For instrumented FDO, we could annotate all indirect call target values. Similarly for AutoFDO, we could annotate all branch samples for an indirect call. Since indirect-call-promotion could look at the top 3 hottest targets, more annotations won’t cause regressions.

Support cross module function declaration import

This is a heavy-lifting step of this effort. Currently, function definitions are imported based on hotness and size; at a very high level, hotter functions have larger size threshold than colder functions; and size threshold exists mainly for compile time considerations without harming performance.

We propose supporting importing of function declarations to make sure function symbols are present for cross-module edge construction if the function definition is not imported for any other reason (e.g. a function is too large to be inlined). Compared with using a larger threshold to import function definitions, this could save a lot of compile time, and keeps the current postlink internalization as it is.

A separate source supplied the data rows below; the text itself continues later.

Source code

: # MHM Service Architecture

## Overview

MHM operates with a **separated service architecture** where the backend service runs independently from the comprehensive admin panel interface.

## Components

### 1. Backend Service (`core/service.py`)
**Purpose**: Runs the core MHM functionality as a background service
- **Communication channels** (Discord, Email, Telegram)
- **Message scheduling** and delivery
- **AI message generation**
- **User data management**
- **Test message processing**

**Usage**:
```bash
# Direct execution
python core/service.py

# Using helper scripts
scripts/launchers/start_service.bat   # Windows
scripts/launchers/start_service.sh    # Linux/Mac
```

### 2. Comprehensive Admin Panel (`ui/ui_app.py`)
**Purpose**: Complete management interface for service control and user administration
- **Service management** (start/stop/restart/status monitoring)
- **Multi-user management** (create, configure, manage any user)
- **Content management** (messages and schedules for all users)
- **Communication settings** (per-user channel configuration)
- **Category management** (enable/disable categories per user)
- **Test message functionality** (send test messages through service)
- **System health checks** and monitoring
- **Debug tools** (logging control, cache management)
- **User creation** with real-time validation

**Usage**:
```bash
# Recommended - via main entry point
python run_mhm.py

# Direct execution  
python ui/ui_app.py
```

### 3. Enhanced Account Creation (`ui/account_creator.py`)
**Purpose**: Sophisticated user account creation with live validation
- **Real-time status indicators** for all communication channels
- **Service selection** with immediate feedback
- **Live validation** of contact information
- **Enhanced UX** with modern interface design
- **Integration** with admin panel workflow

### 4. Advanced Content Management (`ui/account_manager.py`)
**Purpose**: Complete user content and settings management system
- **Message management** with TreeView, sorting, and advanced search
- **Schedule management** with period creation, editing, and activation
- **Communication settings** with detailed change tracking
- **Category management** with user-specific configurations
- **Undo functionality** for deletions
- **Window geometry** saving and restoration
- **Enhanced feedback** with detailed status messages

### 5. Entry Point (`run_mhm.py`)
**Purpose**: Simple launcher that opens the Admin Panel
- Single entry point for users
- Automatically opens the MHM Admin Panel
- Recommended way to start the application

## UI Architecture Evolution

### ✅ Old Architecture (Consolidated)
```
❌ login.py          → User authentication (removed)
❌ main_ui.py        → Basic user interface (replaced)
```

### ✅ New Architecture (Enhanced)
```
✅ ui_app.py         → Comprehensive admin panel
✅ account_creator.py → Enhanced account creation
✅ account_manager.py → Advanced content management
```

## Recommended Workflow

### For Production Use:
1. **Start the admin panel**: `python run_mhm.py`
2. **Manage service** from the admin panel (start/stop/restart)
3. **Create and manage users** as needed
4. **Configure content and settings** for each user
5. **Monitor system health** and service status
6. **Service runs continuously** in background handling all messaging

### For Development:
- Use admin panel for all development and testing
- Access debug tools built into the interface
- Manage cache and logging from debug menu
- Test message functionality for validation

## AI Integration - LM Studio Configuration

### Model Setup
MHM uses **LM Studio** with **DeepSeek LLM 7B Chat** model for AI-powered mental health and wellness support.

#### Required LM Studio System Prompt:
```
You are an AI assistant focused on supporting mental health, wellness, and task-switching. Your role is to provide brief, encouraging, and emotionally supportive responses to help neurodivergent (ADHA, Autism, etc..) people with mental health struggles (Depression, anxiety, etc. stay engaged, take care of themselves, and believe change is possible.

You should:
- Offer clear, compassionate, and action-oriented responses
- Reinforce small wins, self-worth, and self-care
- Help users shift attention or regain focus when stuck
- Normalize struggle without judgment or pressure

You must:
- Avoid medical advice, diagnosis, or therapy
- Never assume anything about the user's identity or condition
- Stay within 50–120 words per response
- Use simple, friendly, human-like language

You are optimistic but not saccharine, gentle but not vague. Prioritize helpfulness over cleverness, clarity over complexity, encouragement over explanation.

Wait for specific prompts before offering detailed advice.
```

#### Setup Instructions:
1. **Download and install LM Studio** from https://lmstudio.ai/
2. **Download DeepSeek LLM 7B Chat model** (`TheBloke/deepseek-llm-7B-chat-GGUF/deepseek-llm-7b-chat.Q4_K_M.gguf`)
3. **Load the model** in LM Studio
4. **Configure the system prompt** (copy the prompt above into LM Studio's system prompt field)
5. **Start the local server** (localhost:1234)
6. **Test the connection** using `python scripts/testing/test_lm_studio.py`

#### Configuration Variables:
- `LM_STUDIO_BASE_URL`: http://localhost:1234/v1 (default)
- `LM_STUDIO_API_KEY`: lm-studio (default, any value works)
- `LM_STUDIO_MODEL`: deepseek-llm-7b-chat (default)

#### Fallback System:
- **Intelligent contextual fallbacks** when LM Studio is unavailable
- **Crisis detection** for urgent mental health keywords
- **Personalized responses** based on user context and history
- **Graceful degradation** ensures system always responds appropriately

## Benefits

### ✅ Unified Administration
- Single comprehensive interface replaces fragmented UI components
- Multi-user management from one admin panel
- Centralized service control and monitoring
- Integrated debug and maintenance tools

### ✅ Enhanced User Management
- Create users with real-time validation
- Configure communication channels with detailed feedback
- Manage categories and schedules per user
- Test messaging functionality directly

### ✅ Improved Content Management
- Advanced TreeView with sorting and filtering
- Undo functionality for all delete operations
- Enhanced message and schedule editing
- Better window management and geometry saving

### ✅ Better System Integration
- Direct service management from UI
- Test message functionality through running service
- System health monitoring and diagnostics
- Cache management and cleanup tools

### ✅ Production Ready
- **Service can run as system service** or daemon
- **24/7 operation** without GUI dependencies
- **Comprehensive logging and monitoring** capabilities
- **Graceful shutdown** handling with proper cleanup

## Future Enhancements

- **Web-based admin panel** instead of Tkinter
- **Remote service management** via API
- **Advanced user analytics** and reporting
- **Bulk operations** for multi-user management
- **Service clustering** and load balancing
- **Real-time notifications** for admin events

Another potential use case of importing function declarations is to do speculative indirect-call-promotion on function declarations. Currently only function definitions are ICP’ed.

Preserving function declaration symbols for edge construction

Currently, global-opt and global-dce pass might clean up function declarations if they appear unused. And these two passes run before the call-graph profile pass which construct edges.

To preserve function declaration symbols but still having the necessary clean-ups from global-opt and global-dce, we may need to run both global-opt and global-dce twice; once before call-graph profile pass that preserves function declarations if they are indirect call targets, and once after call-graph profile pass to delete function declarations if necessary.

Prototyping Results

We prototyped this approach by having the more complete call graph edges. It shows a ~+0.2% QPS improvement on one internal search workload on both x86 and arm. The prototype doesn’t implement function declarations yet; instead, it prints semi-structured logs in the first FDO build, and consumes the log by repeating the FDO build for a quick validation of the idea.

[1] global-opt pass could clean up externally available functions, which is one type of discardableIfUnused functions.

@davidxl @teresajohnson @rlavaee who has seen a draft of this.

Can the threshold be a hotness cutoff rather than a constant (like 3) cutoff?

Can the threshold be a hotness cutoff rather than a constant (like 3) cutoff?

Thanks for taking a read! Would you elaborate a little bit on the scenarios where a hotness cutoff is preferred? From graph construction perspective, lukewarm edges (i.e., the edge count is not hot according to FDO hotness cutoff) makes much smaller difference in the order of functions, but overall annotating more edges from indirect call value profiles gives better parity between indirect calls and direct calls.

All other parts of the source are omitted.